Felix Burgess was not an ordinary scout. He had previously lost two toes to Crow Indians. During the ski march to deliver Howell to Fort Yellowstone, Burgess developed severe frostbite. The tissue in his remaining toes began to die. His foot swelled. Red streaks of inflammation ran up his leg to the thigh. That evening, with the frostbite spreading and the pain severe enough to disable most men, Burgess spent the night calmly playing cards. The next morning he skied twenty miles to the fort and delivered his prisoner. The post surgeon amputated his great toe, "finishing what the Indians had less skillfully begun some years before."
Howell was locked in the guardhouse. And then the system that was supposed to protect the last wild bison in America revealed its most absurd failure.
There was no law against what Howell had done.
Poaching in Yellowstone National Park was against regulations, but it was not a crime. There was no statute, no penalty, no punishment. The most the superintendent could do was confiscate Howell's gear and expel him from the park. Howell's gear was worth about forty dollars. The eleven bison heads he had taken were worth five hundred dollars each. The math was not complicated. The risk was nothing. The reward was a fortune.
But someone had planned for this moment. A reporter named Emerson Hough from Forest and Stream magazine, and a photographer named F.J. Haynes, were already in the park when the capture happened. They had been sent there by George Bird Grinnell, the magazine's editor and one of the earliest American conservationists. Captain George Anderson, Yellowstone's superintendent, had tipped Grinnell off that Howell was coming. The reporter, the photographer, and the capture were not a coincidence. They were a trap of a different kind.
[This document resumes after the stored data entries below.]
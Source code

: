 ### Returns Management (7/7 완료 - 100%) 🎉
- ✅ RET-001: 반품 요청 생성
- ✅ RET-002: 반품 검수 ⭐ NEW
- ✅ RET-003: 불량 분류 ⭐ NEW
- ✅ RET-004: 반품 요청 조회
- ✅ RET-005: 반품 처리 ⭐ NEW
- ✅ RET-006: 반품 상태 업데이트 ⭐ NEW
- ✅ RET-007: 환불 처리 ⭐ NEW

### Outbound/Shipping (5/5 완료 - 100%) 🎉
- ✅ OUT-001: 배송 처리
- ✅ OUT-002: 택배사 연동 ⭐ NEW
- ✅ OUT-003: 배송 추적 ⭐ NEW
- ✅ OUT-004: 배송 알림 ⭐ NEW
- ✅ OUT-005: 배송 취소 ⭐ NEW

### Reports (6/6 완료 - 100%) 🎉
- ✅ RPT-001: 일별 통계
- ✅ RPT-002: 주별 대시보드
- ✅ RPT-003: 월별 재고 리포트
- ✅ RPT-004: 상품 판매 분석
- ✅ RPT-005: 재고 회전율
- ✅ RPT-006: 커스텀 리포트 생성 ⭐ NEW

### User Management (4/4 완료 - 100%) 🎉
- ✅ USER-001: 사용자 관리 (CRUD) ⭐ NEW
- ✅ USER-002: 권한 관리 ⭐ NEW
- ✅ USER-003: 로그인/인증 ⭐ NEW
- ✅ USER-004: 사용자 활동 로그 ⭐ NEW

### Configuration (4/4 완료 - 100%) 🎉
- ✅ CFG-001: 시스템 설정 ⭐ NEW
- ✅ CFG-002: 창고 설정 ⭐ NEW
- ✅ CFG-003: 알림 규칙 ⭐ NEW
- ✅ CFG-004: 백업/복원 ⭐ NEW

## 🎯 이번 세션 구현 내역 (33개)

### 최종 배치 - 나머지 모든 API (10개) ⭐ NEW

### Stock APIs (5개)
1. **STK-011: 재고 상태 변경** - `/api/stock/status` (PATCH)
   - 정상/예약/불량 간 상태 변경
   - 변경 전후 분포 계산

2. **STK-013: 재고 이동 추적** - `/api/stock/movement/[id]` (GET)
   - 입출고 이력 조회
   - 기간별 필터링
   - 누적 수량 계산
Hough wrote the story. Haynes took photographs. The images showed Army officers posing with a pile of confiscated bison heads, the massive skulls stacked like firewood. The photographs and the story ran in Forest and Stream and then spread to newspapers across the country. The public saw what was happening to the last wild bison in America, and the public was furious.
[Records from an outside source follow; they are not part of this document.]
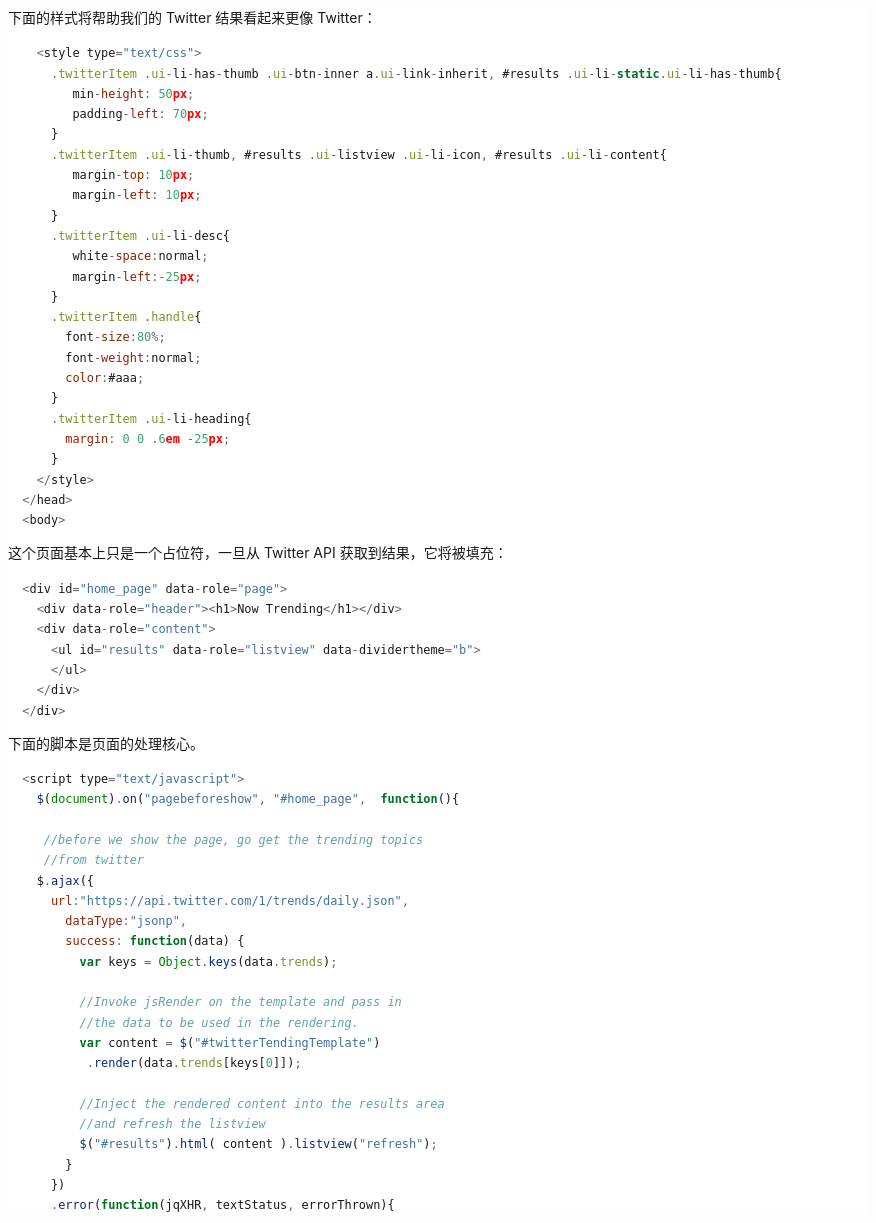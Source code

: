 下面的样式将帮助我们的 Twitter 结果看起来更像 Twitter：

```js
    <style type="text/css">     
      .twitterItem .ui-li-has-thumb .ui-btn-inner a.ui-link-inherit, #results .ui-li-static.ui-li-has-thumb{       
         min-height: 50px;       
         padding-left: 70px;     
      } 
      .twitterItem .ui-li-thumb, #results .ui-listview .ui-li-icon, #results .ui-li-content{       
         margin-top: 10px;
         margin-left: 10px;     
      }     
      .twitterItem .ui-li-desc{       
         white-space:normal;       
         margin-left:-25px;       
      }     
      .twitterItem .handle{       
        font-size:80%;       
        font-weight:normal;         
        color:#aaa;     
      }     
      .twitterItem .ui-li-heading{       
        margin: 0 0 .6em -25px;     
      }   
    </style> 
  </head>   
  <body>  
```

这个页面基本上只是一个占位符，一旦从 Twitter API 获取到结果，它将被填充：

```js
  <div id="home_page" data-role="page"> 	
    <div data-role="header"><h1>Now Trending</h1></div>   
    <div data-role="content">
      <ul id="results" data-role="listview" data-dividertheme="b">
      </ul>
    </div>
  </div>  
```

下面的脚本是页面的处理核心。

```js
  <script type="text/javascript"> 
    $(document).on("pagebeforeshow", "#home_page",  function(){ 	

     //before we show the page, go get the trending topics
     //from twitter
    $.ajax({       
      url:"https://api.twitter.com/1/trends/daily.json",
        dataType:"jsonp",       
        success: function(data) {       
          var keys = Object.keys(data.trends);       

          //Invoke jsRender on the template and pass in
          //the data to be used in the rendering.
          var content = $("#twitterTendingTemplate")
           .render(data.trends[keys[0]]);

          //Inject the rendered content into the results area 
          //and refresh the listview
          $("#results").html( content ).listview("refresh"); 
        }	
      })
      .error(function(jqXHR, textStatus, errorThrown){                  
```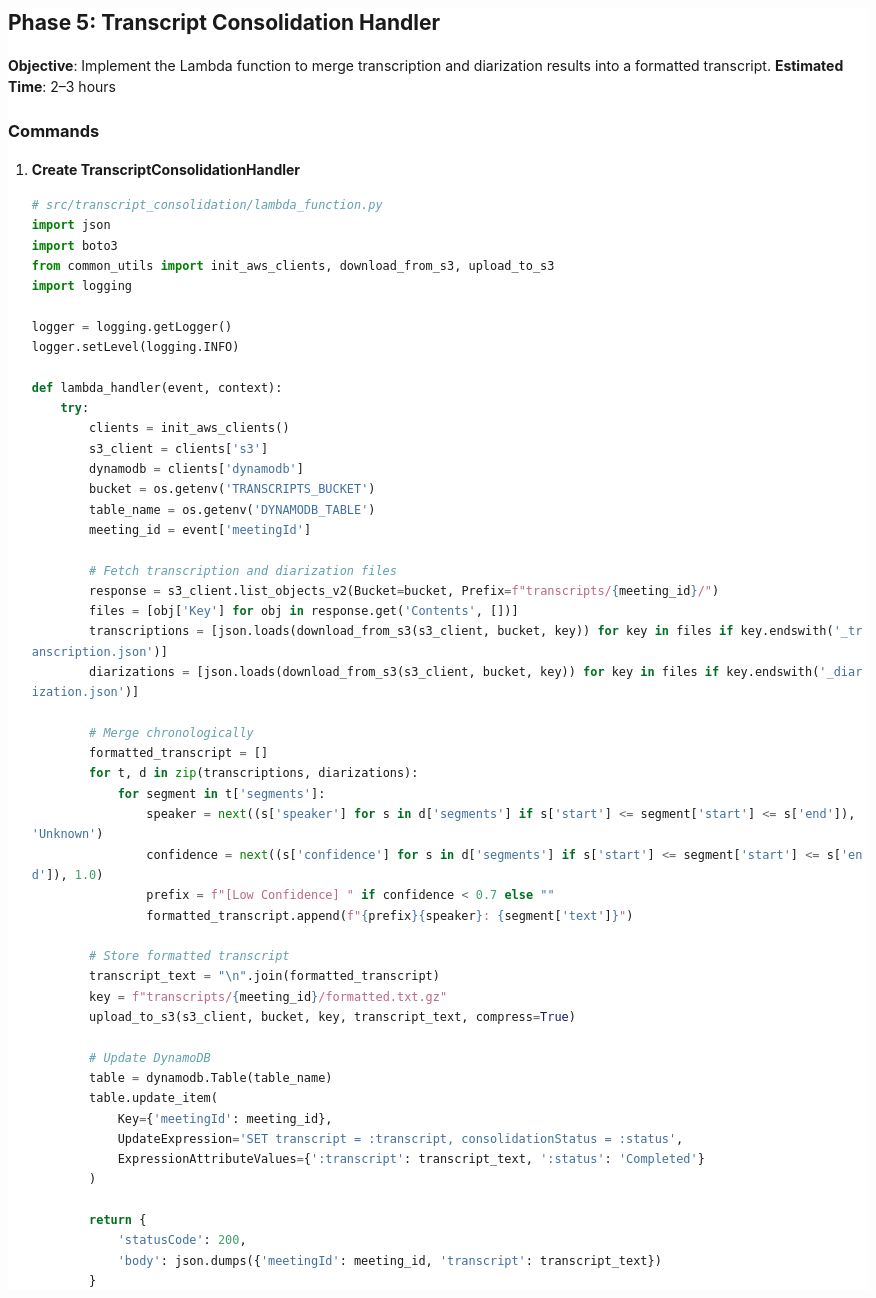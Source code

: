 
## Phase 5: Transcript Consolidation Handler
**Objective**: Implement the Lambda function to merge transcription and diarization results into a formatted transcript.
**Estimated Time**: 2–3 hours

### Commands
1. **Create TranscriptConsolidationHandler**
   ```python
   # src/transcript_consolidation/lambda_function.py
   import json
   import boto3
   from common_utils import init_aws_clients, download_from_s3, upload_to_s3
   import logging

   logger = logging.getLogger()
   logger.setLevel(logging.INFO)

   def lambda_handler(event, context):
       try:
           clients = init_aws_clients()
           s3_client = clients['s3']
           dynamodb = clients['dynamodb']
           bucket = os.getenv('TRANSCRIPTS_BUCKET')
           table_name = os.getenv('DYNAMODB_TABLE')
           meeting_id = event['meetingId']

           # Fetch transcription and diarization files
           response = s3_client.list_objects_v2(Bucket=bucket, Prefix=f"transcripts/{meeting_id}/")
           files = [obj['Key'] for obj in response.get('Contents', [])]
           transcriptions = [json.loads(download_from_s3(s3_client, bucket, key)) for key in files if key.endswith('_transcription.json')]
           diarizations = [json.loads(download_from_s3(s3_client, bucket, key)) for key in files if key.endswith('_diarization.json')]

           # Merge chronologically
           formatted_transcript = []
           for t, d in zip(transcriptions, diarizations):
               for segment in t['segments']:
                   speaker = next((s['speaker'] for s in d['segments'] if s['start'] <= segment['start'] <= s['end']), 'Unknown')
                   confidence = next((s['confidence'] for s in d['segments'] if s['start'] <= segment['start'] <= s['end']), 1.0)
                   prefix = f"[Low Confidence] " if confidence < 0.7 else ""
                   formatted_transcript.append(f"{prefix}{speaker}: {segment['text']}")

           # Store formatted transcript
           transcript_text = "\n".join(formatted_transcript)
           key = f"transcripts/{meeting_id}/formatted.txt.gz"
           upload_to_s3(s3_client, bucket, key, transcript_text, compress=True)

           # Update DynamoDB
           table = dynamodb.Table(table_name)
           table.update_item(
               Key={'meetingId': meeting_id},
               UpdateExpression='SET transcript = :transcript, consolidationStatus = :status',
               ExpressionAttributeValues={':transcript': transcript_text, ':status': 'Completed'}
           )

           return {
               'statusCode': 200,
               'body': json.dumps({'meetingId': meeting_id, 'transcript': transcript_text})
           }
   ```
Six weeks later, Congress passed the Yellowstone Park Protection Act of 1894. It was sponsored by Representative John Lacey of Iowa and became known as the Lacey Act. It was the first federal wildlife protection law in the history of the United States. It made poaching in Yellowstone a criminal offense with real penalties. It gave the Army the authority to prosecute.
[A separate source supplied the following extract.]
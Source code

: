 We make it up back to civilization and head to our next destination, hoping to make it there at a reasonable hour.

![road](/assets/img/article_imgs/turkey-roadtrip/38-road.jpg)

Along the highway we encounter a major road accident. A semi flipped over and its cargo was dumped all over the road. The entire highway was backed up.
Captain Anderson called it "the most fortunate thing that ever happened to the park."
Howell had killed eleven of the last wild bison on earth. In doing so, he had triggered the law that would protect every wild animal in Yellowstone for the next hundred and thirty years. The poacher who nearly finished the extinction of the buffalo became the reason the buffalo survived.
Today there are nearly five thousand bison in Yellowstone National Park. They are the direct descendants of the twenty-three wild bison that remained in the park in 1902, the smallest number ever counted. Every bison you see in Yellowstone today exists because of what happened in Pelican Valley on a windy March morning in 1894. A scout with a revolver and no toes skied four hundred yards across open ground to stop a man with a rifle from finishing what sixty years of slaughter had started.
He made it. The buffalo made it. The law made it.
But it was close. It was as close as four hundred yards of open snow between a man who had nothing and a man who had everything, and the wind blowing hard enough to cover the sound of someone coming.